## Action item:
Copy out every line in the entries below that includes "grades".

## Material shown:
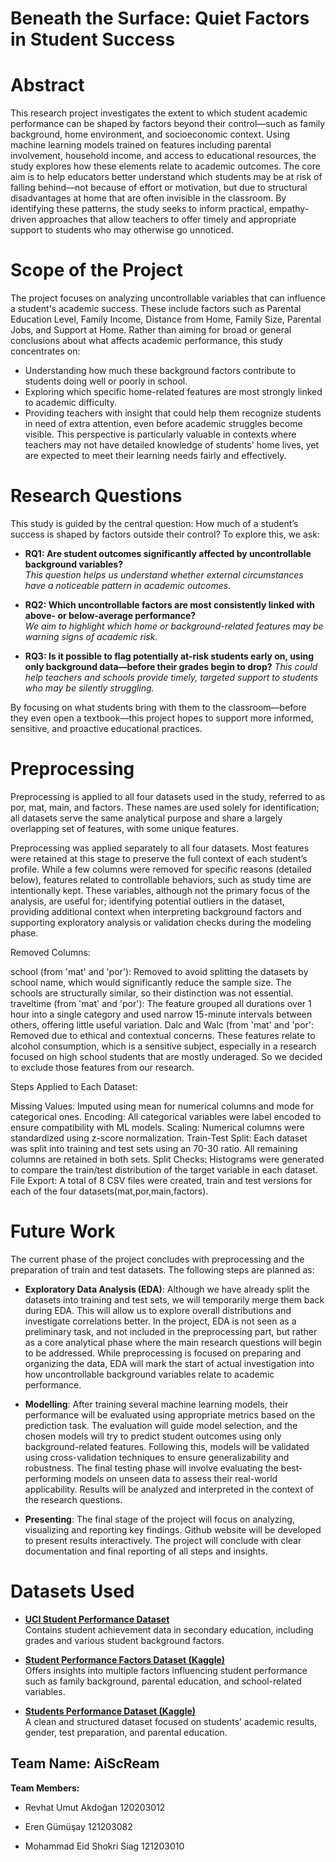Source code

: # Beneath the Surface: Quiet Factors in Student Success

# Abstract

This research project investigates the extent to which student academic performance can be shaped by factors beyond their control—such as family background, home environment, and socioeconomic context. Using machine learning models trained on features including parental involvement, household income, and access to educational resources, the study explores how these elements relate to academic outcomes. The core aim is to help educators better understand which students may be at risk of falling behind—not because of effort or motivation, but due to structural disadvantages at home that are often invisible in the classroom. By identifying these patterns, the study seeks to inform practical, empathy-driven approaches that allow teachers to offer timely and appropriate support to students who may otherwise go unnoticed.

# Scope of the Project

The project focuses on analyzing uncontrollable variables that can influence a student's academic success. These include factors such as Parental Education Level, Family Income, Distance from Home, Family Size, Parental Jobs, and Support at Home. Rather than aiming for broad or general conclusions about what affects academic performance, this study concentrates on:
* Understanding how much these background factors contribute to students doing well or poorly in school.
* Exploring which specific home-related features are most strongly linked to academic difficulty.
* Providing teachers with insight that could help them recognize students in need of extra attention, even before academic struggles become visible.
This perspective is particularly valuable in contexts where teachers may not have detailed knowledge of students' home lives, yet are expected to meet their learning needs fairly and effectively.

# Research Questions 

This study is guided by the central question: How much of a student’s success is shaped by factors outside their control? To explore this, we ask:
- **RQ1: Are student outcomes significantly affected by uncontrollable background variables?**  
  _This question helps us understand whether external circumstances have a noticeable pattern in academic outcomes._


- **RQ2: Which uncontrollable factors are most consistently linked with above- or below-average performance?**  
  _We aim to highlight which home or background-related features may be warning signs of academic risk._

- **RQ3: Is it possible to flag potentially at-risk students early on, using only background data—before their grades begin to drop?**
  _This could help teachers and schools provide timely, targeted support to students who may be silently struggling._
  
By focusing on what students bring with them to the classroom—before they even open a textbook—this project hopes to support more informed, sensitive, and proactive educational practices.

# Preprocessing 

Preprocessing is applied to all four datasets used in the study, referred to as por, mat, main, and factors. These names are used solely for identification; all datasets serve the same analytical purpose and share a largely overlapping set of features, with some unique features.

Preprocessing was applied separately to all four datasets. Most features were retained at this stage to preserve the full context of each student’s profile. While a few columns were removed for specific reasons (detailed below), features related to controllable behaviors, such as study time are intentionally kept. These variables, although not the primary focus of the analysis, are useful for; identifying potential outliers in the dataset, providing additional context when interpreting background factors and supporting exploratory analysis or validation checks during the modeling phase.

Removed Columns:

school (from 'mat' and 'por'): Removed to avoid splitting the datasets by school name, which would significantly reduce the sample size. The schools are structurally similar, so their distinction was not essential.
traveltime (from 'mat' and 'por'): The feature grouped all durations over 1 hour into a single category and used narrow 15-minute intervals between others, offering little useful variation.
Dalc and Walc (from 'mat' and 'por': Removed due to ethical and contextual concerns. These features relate to alcohol consumption, which is a sensitive subject, especially in a research focused on high school students that are mostly underaged. So we decided to exclude those features from our research.

Steps Applied to Each Dataset:

Missing Values: Imputed using mean for numerical columns and mode for categorical ones.
Encoding: All categorical variables were label encoded to ensure compatibility with ML models.
Scaling: Numerical columns were standardized using z-score normalization.
Train-Test Split: Each dataset was split into training and test sets using an 70-30 ratio. All remaining columns are retained in both sets.
Split Checks: Histograms were generated to compare the train/test distribution of the target variable in each dataset.
File Export: A total of 8 CSV files were created, train and test versions for each of the four datasets(mat,por,main,factors).

# Future Work

The current phase of the project concludes with preprocessing and the preparation of train and test datasets. The following steps are planned as:

- **Exploratory Data Analysis (EDA)**: Although we have already split the datasets into training and test sets, we will temporarily merge them back during EDA. This will allow us to explore overall distributions and investigate correlations better. In the project, EDA is not seen as a preliminary task, and not included in the preprocessing part, but rather as a core analytical phase where the main research questions will begin to be addressed. While preprocessing is focused on preparing and organizing the data, EDA will mark the start of actual investigation into how uncontrollable background variables relate to academic performance.

- **Modelling**: After training several machine learning models, their performance will be evaluated using appropriate metrics based on the prediction task. The evaluation will guide model selection, and the chosen models will try to predict student outcomes using only background-related features. Following this, models will be validated using cross-validation techniques to ensure generalizability and robustness. The final testing phase will involve evaluating the best-performing models on unseen data to assess their real-world applicability. Results will be analyzed and interpreted in the context of the research questions.

- **Presenting**: The final stage of the project will focus on analyzing, visualizing and reporting key findings. Github website will be developed to present results interactively. The project will conclude with clear documentation and final reporting of all steps and insights.

# Datasets Used
- **[UCI Student Performance Dataset](https://archive.ics.uci.edu/dataset/320/student+performance)**  
  Contains student achievement data in secondary education, including grades and various student background factors.

- **[Student Performance Factors Dataset (Kaggle)](https://www.kaggle.com/datasets/lainguyn123/student-performance-factors)**  
  Offers insights into multiple factors influencing student performance such as family background, parental education, and school-related variables.

- **[Students Performance Dataset (Kaggle)](https://www.kaggle.com/datasets/rabieelkharoua/students-performance-dataset)**  
  A clean and structured dataset focused on students’ academic results, gender, test preparation, and parental education.


## Team Name: **AiScReam**

**Team Members:**

* Revhat Umut Akdoğan 120203012

* Eren Gümüşay 121203082

* Mohammad Eid Shokri Siag 121203010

## Written answer:
- **RQ3: Is it possible to flag potentially at-risk students early on, using only background data—before their grades begin to drop?**
  Contains student achievement data in secondary education, including grades and various student background factors.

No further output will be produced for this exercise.